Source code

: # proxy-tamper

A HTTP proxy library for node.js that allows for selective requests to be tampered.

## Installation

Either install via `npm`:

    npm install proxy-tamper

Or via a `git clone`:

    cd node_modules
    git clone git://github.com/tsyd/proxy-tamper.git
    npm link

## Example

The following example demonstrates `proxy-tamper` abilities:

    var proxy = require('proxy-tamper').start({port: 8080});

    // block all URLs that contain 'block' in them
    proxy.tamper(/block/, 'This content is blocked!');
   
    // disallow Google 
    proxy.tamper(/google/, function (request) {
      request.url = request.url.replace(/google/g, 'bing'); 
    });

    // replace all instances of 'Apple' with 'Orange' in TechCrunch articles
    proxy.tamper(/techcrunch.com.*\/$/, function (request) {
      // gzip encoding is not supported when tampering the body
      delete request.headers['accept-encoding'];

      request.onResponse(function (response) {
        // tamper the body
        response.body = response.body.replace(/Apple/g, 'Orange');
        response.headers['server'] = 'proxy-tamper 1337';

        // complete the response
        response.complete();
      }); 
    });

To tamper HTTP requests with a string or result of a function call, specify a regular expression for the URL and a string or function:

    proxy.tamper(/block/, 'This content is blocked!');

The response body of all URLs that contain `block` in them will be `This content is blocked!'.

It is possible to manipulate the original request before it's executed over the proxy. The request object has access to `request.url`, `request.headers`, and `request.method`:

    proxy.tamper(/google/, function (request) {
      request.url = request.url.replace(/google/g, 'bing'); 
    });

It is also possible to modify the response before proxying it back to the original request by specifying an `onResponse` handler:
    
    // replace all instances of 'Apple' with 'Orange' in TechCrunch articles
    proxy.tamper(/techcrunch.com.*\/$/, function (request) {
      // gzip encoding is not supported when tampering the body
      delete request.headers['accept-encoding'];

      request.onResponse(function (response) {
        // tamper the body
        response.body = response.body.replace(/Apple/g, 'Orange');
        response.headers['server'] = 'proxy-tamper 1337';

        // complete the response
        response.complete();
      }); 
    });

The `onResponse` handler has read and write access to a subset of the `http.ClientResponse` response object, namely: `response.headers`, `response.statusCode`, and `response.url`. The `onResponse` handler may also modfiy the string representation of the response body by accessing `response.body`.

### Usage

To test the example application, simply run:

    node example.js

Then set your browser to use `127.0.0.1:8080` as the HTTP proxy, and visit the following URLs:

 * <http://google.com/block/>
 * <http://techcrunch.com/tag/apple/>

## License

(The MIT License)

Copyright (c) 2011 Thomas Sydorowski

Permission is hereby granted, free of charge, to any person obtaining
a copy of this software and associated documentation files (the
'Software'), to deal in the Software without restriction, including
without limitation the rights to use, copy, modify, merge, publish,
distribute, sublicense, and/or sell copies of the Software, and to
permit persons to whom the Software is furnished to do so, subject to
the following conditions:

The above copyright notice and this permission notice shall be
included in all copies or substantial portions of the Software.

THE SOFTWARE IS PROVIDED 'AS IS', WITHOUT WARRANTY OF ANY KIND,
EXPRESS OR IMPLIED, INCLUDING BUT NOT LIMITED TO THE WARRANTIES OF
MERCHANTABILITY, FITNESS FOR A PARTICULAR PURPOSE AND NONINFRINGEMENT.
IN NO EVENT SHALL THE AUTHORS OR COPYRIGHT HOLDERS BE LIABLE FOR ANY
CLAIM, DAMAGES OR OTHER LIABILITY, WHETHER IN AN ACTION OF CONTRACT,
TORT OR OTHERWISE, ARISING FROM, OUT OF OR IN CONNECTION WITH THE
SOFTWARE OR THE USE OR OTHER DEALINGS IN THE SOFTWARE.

--

[YOUR TASK]
How many lines in this listing contain "following"? Give that number and stop.

[SOLUTION FOR THIS PROBLEM]
3